Bodycheck eines Gentleman

Foto: Hans-Dieter Seufert

Der attraktive Aston Martin DB9 steht für eine neue Ära der britischen Traditionsmarke. Ein mit 456 PS bärenstarker V12-Motor im Alu-Chassis kündigt von königlichem Fahrvergnügen.

23.04.2004

Der neue Aston Martin DB9 besitzt einen Digitaltacho und vier schwarze Wähltasten, mit denen sich das Automatikgetriebe ganz im Stil eines Wäschetrockners bedienen lässt. Oh, my dear! Natürlich hat sich in den letzen 90 Jahren seit Gründung der britischen Sportwagenfirma so einiges getan: Der Papst fährt Ski, der Mond ist erobert, der Welt-Kommunimus gebannt, und Porsche baut den Cayenne. Doch rechtfertigt dies einen solchen Bruch mit der Tradition? Aston Martin-Chef Ulrich Bez sagt eindeutig ja: „Die Tasten stehen für die hohe Glaubwürdigkeit von Aston Martin. Jeder weiß doch, dass moderne Automatikgetriebe elektronisch gesteuert werden.
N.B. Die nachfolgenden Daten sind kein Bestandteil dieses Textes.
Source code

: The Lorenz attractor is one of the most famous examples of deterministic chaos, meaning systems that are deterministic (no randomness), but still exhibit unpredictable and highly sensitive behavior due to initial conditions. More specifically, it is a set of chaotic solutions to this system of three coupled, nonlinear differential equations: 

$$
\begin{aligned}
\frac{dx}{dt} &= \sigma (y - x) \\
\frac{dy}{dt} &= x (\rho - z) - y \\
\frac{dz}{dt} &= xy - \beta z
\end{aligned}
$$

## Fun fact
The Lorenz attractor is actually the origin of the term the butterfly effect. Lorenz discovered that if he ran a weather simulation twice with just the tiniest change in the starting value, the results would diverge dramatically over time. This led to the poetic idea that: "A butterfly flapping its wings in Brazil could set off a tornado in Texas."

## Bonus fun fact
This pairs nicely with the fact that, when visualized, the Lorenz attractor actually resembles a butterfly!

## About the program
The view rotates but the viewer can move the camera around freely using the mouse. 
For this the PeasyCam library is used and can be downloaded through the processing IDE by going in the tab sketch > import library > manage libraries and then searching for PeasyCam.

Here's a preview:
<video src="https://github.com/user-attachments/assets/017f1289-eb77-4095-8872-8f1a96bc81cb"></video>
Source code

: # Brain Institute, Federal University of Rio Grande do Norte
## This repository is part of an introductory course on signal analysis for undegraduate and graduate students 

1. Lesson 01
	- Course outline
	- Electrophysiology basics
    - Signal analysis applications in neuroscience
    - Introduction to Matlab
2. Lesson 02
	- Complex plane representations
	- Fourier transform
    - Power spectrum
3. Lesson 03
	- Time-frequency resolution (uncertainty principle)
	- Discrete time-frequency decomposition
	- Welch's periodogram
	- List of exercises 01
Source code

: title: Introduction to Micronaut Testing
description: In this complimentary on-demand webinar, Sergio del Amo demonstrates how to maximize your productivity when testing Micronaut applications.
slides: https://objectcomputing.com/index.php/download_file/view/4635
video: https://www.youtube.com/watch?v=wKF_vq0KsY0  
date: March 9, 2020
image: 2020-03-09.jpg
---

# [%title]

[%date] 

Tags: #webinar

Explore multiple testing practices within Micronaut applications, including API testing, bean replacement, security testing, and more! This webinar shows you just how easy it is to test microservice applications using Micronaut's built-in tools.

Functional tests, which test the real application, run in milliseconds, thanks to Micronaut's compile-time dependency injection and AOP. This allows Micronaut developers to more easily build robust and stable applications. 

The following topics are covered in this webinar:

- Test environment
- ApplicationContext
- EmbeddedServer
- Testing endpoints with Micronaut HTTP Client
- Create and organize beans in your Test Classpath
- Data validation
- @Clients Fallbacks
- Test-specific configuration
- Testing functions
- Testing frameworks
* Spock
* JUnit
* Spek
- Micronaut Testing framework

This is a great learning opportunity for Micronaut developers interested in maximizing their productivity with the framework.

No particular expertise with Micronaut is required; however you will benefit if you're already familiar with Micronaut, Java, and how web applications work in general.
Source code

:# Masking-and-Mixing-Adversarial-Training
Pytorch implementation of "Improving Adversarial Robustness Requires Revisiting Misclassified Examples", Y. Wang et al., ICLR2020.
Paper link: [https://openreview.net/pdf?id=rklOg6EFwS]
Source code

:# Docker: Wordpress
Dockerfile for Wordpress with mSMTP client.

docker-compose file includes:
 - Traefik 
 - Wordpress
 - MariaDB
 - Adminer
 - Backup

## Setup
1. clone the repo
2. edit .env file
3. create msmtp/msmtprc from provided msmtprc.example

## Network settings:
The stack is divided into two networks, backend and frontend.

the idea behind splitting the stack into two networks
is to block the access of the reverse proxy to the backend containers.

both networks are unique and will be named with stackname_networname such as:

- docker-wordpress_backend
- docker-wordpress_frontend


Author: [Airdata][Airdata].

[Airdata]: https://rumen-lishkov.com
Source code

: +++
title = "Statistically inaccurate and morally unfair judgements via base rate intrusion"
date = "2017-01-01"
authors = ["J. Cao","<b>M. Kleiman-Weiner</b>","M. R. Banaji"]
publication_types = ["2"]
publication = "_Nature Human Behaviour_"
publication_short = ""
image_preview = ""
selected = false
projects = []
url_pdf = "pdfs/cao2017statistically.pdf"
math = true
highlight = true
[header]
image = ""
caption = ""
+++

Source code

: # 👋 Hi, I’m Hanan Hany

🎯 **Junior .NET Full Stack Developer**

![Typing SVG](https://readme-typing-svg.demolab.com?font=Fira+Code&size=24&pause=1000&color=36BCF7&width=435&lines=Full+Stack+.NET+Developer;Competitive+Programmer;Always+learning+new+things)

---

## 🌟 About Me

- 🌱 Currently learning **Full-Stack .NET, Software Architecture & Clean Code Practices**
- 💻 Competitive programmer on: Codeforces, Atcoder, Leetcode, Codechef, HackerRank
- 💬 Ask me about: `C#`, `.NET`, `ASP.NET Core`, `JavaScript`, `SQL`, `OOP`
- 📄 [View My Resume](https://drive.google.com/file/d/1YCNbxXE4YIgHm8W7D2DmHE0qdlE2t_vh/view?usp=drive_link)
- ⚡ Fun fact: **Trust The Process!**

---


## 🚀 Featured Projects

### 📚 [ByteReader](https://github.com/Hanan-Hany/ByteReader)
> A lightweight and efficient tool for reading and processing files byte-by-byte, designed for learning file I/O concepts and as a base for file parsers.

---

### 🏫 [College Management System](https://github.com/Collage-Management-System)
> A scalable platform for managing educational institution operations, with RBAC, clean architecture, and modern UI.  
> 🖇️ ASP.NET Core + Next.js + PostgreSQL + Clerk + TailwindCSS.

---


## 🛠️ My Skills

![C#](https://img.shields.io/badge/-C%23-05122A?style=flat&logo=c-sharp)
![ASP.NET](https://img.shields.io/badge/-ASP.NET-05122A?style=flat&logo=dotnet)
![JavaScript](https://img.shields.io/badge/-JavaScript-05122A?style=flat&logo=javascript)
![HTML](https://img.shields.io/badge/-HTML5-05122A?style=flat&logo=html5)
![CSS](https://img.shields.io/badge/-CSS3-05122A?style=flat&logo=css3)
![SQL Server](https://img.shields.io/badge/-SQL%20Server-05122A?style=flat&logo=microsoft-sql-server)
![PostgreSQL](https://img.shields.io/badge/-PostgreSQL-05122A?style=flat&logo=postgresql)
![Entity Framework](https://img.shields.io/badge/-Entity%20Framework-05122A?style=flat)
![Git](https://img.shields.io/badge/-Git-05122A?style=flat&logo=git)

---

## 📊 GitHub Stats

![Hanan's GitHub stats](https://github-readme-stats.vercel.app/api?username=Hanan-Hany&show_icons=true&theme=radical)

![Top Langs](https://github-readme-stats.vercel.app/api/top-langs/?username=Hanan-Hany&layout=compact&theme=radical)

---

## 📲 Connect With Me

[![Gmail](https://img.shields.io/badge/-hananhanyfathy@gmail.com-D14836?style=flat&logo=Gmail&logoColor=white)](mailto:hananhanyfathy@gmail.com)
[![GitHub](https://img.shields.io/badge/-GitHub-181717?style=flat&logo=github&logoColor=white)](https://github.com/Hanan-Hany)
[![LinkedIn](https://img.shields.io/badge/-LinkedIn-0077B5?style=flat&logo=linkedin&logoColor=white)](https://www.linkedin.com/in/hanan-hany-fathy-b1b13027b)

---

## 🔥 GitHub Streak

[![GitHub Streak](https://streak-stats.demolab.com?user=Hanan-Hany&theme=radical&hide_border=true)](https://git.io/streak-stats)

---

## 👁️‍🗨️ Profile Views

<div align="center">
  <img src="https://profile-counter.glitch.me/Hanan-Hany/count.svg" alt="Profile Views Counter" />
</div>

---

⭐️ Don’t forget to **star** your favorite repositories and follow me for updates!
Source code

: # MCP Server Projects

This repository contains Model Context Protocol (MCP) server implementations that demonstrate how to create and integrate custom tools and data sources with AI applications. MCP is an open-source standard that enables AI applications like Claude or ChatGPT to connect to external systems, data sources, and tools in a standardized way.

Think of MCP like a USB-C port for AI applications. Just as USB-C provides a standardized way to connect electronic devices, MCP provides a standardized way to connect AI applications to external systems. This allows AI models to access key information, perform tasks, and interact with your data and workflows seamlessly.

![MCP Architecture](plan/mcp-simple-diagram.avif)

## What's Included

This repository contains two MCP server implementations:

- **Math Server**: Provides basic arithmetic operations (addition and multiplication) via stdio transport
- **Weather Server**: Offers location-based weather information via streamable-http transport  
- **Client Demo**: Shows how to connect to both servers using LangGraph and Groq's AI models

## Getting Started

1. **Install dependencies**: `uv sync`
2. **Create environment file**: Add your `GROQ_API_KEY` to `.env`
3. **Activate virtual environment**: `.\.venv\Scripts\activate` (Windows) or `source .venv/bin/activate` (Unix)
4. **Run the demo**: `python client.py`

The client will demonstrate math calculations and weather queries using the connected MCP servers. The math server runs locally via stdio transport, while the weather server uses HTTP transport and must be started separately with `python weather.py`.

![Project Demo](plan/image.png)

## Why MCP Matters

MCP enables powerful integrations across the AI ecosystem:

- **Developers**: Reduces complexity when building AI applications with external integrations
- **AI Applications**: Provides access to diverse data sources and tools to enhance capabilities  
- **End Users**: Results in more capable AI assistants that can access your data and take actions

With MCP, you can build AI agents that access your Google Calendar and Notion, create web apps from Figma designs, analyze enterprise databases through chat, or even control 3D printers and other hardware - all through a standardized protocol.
Sportliche Mittelschalthebel sind überflüssig.“ Er wird im neuen Aston Martin-Coupé, das laut Bez für den „Relaunch der Marke Aston Martin“ steht, nicht vermisst. Die entstandene Lücke füllt eine quadratische Vertiefung für das Handy und der unter einem Schiebedeckel verborgene Aschenbecher aus mattem Glas, an dem sich selbst Nichtraucher wie Bez delektieren dürfen.

Traditionalisten kommen im DB9 auch ohne Mittelschalthebel auf ihre Kosten. Aufwendig verarbeitetes Walnuss-, Mahagoni- oder Bambus-Holz, das erstmals einem Automobil Glanz verleiht, würden jedem Schreinergesellen zum Meisterstück gereichen. Sie ersetzen komplette Bereiche des ansonsten in Leder, Alcantara, Aluminium und Magnesium gestalteten Interieurs: die oberen Türabschlüsse und die sich zur Windschutzscheibe hin wölbende Mittelkonsole. Dort verbirgt sich unter einem per Laserstrahl ausgesägten Holzdeckel der Navigations-Bildschirm, der nur zum Navigieren in Erscheinung tritt, weil ein separates, diskret platziertes Display über Heizung und Audio-Anlage informiert.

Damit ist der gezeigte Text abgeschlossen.